→ **Aim of the task**
Pull every line containing "geometrie" from the entries.

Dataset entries

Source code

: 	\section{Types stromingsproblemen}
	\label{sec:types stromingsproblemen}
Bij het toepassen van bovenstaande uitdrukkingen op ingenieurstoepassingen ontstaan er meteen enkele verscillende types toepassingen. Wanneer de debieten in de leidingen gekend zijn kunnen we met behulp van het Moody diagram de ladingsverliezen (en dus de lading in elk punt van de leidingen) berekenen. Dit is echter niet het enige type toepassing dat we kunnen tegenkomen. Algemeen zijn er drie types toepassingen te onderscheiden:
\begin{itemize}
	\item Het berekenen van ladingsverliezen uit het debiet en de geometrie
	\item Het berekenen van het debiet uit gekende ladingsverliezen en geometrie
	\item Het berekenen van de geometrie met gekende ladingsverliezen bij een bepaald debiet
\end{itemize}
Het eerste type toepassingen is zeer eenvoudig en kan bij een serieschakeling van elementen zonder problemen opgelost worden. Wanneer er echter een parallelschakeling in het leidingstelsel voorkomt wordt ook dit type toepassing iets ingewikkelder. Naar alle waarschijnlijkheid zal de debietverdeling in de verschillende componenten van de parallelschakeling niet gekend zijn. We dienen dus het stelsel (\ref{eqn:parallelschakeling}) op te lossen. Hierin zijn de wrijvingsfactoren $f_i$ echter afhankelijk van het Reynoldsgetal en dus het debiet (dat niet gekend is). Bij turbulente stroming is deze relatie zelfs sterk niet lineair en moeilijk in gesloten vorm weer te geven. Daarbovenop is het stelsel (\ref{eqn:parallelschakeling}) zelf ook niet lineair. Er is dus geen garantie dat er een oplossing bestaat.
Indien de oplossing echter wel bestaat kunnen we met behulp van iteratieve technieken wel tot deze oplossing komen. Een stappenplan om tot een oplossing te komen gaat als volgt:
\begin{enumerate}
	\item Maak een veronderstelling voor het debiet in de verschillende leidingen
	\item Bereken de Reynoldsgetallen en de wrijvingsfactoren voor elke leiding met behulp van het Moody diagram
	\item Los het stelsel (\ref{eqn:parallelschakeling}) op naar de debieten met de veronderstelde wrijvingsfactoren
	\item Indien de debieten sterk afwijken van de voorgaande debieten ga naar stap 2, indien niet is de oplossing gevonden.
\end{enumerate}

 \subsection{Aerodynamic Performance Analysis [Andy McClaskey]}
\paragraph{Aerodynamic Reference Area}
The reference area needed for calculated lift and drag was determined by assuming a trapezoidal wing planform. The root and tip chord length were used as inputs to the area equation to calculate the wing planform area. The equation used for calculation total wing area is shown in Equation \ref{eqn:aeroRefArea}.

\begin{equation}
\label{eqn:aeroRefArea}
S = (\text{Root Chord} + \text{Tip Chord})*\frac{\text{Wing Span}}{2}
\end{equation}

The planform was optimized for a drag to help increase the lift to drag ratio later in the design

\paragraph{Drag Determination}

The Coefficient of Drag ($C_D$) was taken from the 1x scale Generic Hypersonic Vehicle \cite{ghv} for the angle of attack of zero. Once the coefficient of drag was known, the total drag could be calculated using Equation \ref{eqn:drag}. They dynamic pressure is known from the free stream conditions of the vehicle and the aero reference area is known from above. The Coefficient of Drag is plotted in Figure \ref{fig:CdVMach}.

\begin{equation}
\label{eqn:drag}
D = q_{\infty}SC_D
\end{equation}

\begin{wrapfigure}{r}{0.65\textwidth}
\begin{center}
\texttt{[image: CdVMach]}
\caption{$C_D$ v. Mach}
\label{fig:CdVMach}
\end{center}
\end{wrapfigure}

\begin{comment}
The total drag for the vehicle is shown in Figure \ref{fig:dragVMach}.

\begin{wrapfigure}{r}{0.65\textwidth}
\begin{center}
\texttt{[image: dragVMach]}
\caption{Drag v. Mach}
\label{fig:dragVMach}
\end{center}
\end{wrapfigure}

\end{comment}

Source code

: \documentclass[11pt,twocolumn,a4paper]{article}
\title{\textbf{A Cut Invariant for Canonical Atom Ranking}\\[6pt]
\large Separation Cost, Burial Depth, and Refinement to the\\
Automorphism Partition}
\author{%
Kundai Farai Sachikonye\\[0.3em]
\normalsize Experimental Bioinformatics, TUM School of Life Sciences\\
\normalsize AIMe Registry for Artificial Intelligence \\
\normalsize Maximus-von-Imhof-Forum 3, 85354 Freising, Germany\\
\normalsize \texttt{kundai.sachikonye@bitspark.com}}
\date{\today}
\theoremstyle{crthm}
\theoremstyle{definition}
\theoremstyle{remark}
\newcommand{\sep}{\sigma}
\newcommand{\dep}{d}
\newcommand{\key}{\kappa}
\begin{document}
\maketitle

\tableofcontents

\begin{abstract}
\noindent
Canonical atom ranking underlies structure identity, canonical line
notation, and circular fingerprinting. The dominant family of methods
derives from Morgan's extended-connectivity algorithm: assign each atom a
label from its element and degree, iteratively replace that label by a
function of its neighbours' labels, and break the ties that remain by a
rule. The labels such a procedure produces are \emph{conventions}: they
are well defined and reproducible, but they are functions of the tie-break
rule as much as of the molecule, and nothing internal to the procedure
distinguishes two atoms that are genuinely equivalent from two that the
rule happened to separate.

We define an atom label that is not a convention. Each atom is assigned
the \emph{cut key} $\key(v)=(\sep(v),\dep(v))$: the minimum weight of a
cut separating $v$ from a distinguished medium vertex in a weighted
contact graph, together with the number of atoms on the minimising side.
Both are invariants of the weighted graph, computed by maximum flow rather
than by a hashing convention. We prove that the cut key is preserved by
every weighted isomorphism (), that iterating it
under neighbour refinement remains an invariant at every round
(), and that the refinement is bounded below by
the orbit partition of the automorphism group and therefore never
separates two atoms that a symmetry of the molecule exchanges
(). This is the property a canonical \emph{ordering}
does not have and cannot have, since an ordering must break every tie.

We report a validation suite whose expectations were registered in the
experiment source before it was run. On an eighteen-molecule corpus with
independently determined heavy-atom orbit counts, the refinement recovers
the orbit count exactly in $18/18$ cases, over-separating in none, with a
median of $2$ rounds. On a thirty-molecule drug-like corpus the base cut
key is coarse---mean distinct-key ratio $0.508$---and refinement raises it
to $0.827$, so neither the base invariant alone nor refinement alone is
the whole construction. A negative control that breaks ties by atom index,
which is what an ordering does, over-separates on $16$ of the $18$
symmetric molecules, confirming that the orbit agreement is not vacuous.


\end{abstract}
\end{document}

→ **Expected answer**
	\item Het berekenen van ladingsverliezen uit het debiet en de geometrie
	\item Het berekenen van het debiet uit gekende ladingsverliezen en geometrie
	\item Het berekenen van de geometrie met gekende ladingsverliezen bij een bepaald debiet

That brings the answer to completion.